-- Data shown --
::::::
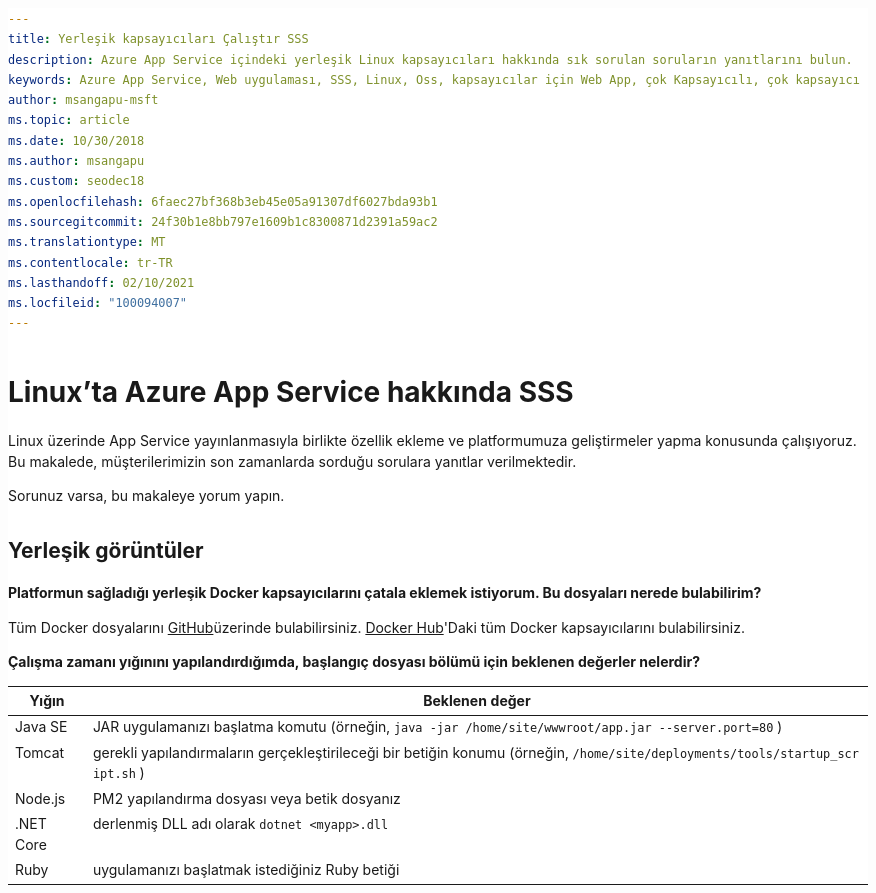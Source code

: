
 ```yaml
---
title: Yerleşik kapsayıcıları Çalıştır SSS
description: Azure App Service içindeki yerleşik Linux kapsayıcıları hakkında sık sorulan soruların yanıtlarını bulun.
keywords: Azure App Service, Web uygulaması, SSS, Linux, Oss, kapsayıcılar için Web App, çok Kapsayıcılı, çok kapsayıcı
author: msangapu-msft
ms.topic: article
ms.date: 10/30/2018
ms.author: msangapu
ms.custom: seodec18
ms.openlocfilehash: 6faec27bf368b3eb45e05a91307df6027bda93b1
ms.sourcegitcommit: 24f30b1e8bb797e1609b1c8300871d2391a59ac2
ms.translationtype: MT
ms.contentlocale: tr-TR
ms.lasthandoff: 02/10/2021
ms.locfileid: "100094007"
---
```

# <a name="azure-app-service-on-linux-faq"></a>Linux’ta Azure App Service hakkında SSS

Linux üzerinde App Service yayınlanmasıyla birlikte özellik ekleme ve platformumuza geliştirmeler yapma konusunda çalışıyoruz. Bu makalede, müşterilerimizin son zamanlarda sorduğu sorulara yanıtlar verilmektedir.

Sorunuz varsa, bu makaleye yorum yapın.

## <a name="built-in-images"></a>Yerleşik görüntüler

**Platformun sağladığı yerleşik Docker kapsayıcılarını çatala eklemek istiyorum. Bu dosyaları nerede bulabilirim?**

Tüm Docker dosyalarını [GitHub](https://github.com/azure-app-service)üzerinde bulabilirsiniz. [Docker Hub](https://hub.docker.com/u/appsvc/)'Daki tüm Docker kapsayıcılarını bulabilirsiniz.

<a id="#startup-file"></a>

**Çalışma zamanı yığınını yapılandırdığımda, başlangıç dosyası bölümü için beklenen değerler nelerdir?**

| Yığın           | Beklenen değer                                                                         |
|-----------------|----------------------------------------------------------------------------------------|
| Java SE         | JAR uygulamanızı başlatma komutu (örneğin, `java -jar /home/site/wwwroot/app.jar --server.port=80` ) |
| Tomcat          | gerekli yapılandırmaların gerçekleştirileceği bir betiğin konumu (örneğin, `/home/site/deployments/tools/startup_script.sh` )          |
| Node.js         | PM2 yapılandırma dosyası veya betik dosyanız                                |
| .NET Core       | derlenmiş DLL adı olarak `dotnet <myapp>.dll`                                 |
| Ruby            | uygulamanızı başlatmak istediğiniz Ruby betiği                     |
::::::
-- Task directions --
Your answer must be the lines from the one that contains "JAR uygulamanızı başlatma" through the last line of the entries above, copied exactly, with no other lines.

-- Reply --
| Java SE         | JAR uygulamanızı başlatma komutu (örneğin, `java -jar /home/site/wwwroot/app.jar --server.port=80` ) |
| Tomcat          | gerekli yapılandırmaların gerçekleştirileceği bir betiğin konumu (örneğin, `/home/site/deployments/tools/startup_script.sh` )          |
| Node.js         | PM2 yapılandırma dosyası veya betik dosyanız                                |
| .NET Core       | derlenmiş DLL adı olarak `dotnet <myapp>.dll`                                 |
| Ruby            | uygulamanızı başlatmak istediğiniz Ruby betiği                     |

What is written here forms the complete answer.